F/Fは日本製乗用車で昭和29年生まれ。昭和29年=1954年、翌55年の発売だが、日本の自動車技術がクラウンの登場で、まがりなりにも欧米に追いついた記念すべき年である。

クラウンは、外国技術に頼らず日本の独自技術で開発した記念すべき自動車だが、F/F4も陽の目は見なかったが斬新画期的という面で注目すべき小型乗用車だった。

55年=昭和30年は、日本が世界の先進国を目指して進撃を開始の頃で、既に本放送が始まったNHKテレビに続き、民放のラジオ東京テレビ開局。僅かだがTVが買える家庭も生まれていた。ブラウン管1インチが1万円の高額商品が月産5000台ペースで生産されるが、12型TVで大卒初任給の1年分が必要だった。

今では日本のロケット技術も世界最先端。惑星から砂を取って帰還するほどに高度だが、その元祖は糸川博士のペンシルロケット。手の指ほどのロケットだが、その初飛翔が昭和30年だった。

さて、F/Fと云っても、日本で常識的に前輪駆動車を指すFFではない(外国ではFWD)。F/Fとは、フライングフェザーの略。駆動方式はリアエンジン後輪駆動車だった。

企画は片山豊。設計は富谷龍一。ユニークな富士キャビンも手がけた人物だ。富谷の車に対する信条は「最小の消費で最大の仕事を」で、こいつはミニ開発のアレック・イシゴニスと同じ思想である。

冨谷龍一が後年開発の富士キャビン(日本自動車博物館蔵)。キャンペーンを務めた親友の妹が仕事終了で貰ってきたプロトタイプでかなり楽しんだのが想い出

富谷は、片山の前年に日産自動車に入社、ダットサンの開発に従事。戦後は日産の車体製作をする住之江製作所でダットサンスリフトなどを手がけた。住之江製作所は、日産の車体製作のため東京大森に、大阪の住之江織物の出資で生まれた会社である。

フライングフェザーは空冷V型二気筒OHV、ボア60㎜xストローク62㎜、斬新な回転馬力指向のオーバースクエア型で350㏄、圧縮比6.0で12.5hp/4500rpm、2.2kg-m/2500rpm、400㎏の軽量車体と相まって、時速60キロを確保できた。

特徴有るサスは日本初の三枚リーフで前後輪横置き。バイク用大径19吋タイヤは大径高圧の方が転がり抵抗が少なく燃費が良いとの判断。プロトタイプでは25吋のリヤカー用だった。

二人乗り異色のロードスターは、薄い板バネのウイッシュボーンで四輪独立懸架。クッションが良い大径ワイヤースポークホイールと相まって意外な乗り心地の良さに感心したのを覚えている。全長2667㎜、全幅1296㎜、全高1300㎜、ホイールベース1900㎜。3MT。最小回転半径3.8m。燃費25km/l。販売価格36万円。
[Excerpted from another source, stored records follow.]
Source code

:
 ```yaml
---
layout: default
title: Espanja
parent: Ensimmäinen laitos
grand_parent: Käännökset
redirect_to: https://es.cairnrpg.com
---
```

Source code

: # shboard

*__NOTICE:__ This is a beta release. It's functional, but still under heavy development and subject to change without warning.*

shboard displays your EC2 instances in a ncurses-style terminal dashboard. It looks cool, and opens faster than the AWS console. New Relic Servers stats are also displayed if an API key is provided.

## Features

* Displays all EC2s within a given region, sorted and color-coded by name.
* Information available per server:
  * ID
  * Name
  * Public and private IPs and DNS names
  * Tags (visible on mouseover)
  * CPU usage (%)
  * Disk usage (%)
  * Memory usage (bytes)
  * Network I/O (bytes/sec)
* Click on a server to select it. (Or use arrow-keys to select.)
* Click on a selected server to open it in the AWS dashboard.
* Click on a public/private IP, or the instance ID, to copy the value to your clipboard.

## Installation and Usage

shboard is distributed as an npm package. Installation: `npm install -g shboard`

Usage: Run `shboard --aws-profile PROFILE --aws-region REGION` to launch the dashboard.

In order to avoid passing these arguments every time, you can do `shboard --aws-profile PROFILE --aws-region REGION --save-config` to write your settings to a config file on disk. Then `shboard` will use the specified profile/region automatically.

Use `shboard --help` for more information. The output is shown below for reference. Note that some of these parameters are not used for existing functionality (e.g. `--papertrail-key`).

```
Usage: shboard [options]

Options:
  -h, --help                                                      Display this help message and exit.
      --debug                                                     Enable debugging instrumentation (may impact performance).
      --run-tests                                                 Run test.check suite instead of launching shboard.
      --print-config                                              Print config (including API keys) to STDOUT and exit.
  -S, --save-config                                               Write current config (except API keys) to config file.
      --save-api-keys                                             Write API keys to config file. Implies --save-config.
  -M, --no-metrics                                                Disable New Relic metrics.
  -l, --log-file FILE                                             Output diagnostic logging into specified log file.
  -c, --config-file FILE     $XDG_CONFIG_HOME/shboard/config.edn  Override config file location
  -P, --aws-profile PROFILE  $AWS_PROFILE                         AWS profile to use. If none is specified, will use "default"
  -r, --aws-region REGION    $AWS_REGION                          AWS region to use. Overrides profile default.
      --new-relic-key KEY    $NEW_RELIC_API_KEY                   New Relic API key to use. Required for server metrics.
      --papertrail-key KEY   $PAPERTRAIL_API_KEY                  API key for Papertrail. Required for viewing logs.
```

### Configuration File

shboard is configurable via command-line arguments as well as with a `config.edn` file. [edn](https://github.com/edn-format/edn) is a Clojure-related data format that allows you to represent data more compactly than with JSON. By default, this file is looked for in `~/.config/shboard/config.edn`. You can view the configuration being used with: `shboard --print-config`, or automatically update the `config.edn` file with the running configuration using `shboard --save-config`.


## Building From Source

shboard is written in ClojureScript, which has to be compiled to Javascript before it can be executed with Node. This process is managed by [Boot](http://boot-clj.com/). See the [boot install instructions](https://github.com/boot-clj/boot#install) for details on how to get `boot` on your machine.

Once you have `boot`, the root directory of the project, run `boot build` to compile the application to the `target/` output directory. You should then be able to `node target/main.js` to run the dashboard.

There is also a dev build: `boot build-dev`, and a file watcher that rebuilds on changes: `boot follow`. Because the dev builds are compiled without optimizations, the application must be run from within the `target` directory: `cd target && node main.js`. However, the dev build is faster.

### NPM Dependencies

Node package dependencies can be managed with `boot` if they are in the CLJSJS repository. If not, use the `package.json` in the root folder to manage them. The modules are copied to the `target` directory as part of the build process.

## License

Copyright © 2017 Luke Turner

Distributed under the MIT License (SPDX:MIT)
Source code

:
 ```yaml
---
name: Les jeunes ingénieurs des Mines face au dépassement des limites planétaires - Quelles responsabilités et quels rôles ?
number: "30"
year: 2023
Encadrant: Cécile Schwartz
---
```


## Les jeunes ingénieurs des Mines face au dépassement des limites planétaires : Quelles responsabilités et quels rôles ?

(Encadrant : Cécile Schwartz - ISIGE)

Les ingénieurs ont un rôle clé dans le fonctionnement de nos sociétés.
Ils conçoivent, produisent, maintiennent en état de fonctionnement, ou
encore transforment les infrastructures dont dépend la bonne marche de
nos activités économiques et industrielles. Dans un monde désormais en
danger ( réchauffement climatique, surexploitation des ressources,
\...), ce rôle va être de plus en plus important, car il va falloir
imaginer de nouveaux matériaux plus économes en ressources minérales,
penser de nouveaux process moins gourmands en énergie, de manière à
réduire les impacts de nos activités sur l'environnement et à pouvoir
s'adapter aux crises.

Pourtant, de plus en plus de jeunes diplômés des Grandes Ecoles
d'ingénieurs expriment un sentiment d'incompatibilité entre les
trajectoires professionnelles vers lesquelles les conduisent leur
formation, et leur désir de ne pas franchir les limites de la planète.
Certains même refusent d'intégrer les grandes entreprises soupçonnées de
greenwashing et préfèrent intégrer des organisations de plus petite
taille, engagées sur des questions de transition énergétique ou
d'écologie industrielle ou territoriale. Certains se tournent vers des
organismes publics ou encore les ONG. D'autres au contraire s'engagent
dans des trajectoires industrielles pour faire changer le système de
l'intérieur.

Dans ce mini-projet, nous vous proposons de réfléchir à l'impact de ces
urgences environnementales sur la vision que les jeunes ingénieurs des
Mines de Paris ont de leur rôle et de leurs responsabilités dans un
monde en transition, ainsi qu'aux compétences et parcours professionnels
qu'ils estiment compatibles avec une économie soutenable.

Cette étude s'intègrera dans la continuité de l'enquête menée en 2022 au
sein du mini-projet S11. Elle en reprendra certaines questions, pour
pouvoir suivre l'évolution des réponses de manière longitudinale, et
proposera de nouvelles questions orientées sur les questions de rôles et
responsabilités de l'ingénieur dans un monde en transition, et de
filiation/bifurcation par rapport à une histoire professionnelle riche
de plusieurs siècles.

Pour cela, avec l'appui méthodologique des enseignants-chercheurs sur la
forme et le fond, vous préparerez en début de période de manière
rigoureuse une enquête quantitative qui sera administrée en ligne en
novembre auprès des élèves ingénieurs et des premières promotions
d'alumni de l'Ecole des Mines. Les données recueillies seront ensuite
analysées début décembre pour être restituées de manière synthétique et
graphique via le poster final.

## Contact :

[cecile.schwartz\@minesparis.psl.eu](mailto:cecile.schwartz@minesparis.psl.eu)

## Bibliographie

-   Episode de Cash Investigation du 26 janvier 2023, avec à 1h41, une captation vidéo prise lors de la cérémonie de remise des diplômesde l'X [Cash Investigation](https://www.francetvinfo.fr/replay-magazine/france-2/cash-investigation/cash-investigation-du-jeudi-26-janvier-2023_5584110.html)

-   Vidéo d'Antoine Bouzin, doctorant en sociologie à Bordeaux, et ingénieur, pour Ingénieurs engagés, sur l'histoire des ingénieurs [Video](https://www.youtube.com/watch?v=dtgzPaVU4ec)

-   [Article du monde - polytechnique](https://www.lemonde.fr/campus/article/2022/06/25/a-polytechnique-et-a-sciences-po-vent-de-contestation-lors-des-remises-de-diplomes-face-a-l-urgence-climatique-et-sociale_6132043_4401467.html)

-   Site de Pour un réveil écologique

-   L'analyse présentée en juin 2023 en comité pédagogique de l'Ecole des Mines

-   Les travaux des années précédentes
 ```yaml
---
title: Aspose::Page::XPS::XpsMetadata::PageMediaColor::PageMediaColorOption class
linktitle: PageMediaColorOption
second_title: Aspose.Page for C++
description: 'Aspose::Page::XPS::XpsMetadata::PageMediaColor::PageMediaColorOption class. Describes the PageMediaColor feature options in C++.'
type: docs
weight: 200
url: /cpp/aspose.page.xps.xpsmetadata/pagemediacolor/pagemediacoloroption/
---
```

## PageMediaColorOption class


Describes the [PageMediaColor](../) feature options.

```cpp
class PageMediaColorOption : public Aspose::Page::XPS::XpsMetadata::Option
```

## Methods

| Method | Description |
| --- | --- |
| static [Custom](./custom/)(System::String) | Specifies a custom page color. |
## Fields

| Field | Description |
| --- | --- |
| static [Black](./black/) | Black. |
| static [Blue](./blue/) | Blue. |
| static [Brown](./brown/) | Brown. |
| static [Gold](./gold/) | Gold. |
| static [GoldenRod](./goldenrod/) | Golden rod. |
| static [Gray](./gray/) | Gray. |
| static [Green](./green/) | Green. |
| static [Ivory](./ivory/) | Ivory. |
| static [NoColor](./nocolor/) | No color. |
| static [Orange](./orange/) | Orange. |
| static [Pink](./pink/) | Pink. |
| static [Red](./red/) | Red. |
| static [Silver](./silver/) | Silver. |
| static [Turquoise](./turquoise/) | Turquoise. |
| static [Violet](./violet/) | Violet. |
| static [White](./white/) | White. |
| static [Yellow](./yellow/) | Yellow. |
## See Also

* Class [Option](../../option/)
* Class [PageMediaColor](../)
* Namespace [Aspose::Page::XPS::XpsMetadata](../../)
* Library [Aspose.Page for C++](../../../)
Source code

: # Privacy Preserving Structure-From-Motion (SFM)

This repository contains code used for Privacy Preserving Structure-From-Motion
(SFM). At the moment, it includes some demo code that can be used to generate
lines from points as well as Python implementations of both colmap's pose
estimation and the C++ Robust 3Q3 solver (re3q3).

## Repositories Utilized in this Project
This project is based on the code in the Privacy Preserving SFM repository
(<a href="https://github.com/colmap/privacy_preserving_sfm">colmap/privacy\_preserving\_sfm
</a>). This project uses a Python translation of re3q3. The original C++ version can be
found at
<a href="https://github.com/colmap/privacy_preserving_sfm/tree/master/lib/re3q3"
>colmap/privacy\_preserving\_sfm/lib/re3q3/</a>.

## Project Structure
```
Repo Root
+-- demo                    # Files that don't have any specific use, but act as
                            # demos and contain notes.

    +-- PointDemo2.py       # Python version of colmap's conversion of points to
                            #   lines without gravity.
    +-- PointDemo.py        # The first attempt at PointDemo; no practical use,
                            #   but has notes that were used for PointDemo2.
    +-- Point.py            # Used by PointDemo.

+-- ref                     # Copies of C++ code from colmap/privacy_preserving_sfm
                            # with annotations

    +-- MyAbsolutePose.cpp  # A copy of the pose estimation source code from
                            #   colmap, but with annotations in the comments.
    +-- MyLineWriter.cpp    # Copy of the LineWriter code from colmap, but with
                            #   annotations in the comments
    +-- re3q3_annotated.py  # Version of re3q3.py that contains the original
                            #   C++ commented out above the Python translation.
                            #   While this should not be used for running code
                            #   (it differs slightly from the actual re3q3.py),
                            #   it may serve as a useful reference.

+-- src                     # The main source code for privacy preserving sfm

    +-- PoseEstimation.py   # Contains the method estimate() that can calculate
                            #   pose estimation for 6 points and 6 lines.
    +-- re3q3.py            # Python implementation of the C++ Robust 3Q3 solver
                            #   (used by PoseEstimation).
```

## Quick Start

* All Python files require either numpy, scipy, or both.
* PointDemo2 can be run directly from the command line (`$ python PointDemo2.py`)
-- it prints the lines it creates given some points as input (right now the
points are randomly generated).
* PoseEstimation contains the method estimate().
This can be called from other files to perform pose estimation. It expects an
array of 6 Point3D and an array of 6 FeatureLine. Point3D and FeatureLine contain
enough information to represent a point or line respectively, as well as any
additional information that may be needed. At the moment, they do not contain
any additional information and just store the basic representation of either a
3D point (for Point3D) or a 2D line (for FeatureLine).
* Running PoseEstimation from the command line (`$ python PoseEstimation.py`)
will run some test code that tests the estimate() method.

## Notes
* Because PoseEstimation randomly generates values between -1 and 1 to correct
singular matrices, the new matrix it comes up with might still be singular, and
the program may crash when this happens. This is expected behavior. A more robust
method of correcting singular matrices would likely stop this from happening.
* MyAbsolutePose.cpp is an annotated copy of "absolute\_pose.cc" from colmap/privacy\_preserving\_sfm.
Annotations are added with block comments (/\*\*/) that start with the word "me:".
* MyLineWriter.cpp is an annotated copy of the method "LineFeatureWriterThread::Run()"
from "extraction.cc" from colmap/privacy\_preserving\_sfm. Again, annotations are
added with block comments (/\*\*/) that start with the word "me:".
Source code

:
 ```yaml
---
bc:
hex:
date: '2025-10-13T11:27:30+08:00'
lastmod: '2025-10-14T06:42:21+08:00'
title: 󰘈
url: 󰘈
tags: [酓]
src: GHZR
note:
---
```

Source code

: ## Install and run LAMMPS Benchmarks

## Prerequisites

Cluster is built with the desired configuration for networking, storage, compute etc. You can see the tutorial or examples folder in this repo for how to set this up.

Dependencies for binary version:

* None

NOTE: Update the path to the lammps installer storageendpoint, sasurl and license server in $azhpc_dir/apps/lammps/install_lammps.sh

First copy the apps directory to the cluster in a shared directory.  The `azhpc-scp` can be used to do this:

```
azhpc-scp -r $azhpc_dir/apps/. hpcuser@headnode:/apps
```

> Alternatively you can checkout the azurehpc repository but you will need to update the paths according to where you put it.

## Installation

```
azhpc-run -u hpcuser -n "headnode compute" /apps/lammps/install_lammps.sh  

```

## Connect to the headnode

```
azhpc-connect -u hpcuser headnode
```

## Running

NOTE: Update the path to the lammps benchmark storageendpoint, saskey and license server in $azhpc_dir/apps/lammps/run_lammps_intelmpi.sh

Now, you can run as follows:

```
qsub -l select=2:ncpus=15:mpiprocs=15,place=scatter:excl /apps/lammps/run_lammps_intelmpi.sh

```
輸入車業界のドンヤナセの御大、片山さんとも親しい梁瀬次郎が褒めた優れものだったが市場では受け入れられず、200台ほどで生産が打ち切られたのが惜しまれる。

第一次世界大戦敗戦後のドイツで生まれたハノマーグ:完成された量産軽自動車の元祖だと思う。ランゲンブルグ自動車博物館で

ちなみにフライングフェザーのネーミングも片山豊。羽ばたかずに悠然と滑空、少ないエネルギー消費で効率の良い飛行をするカモメをイメージしたのだそうだ。

ついでながら日産コンツェルンの総帥鮎川義介の秘蔵っ子として日産入社の片山さんは、いずれ日産社長になるべき人物だったが、戦後銀行出身経営者と肌が合わず冷遇され、トヨタも一時休業という米国に追いやられた。が、やがて自ら辞めるだろうの経営者の意に反して大成功、米国自動車殿堂入りする偉大な経営者となる。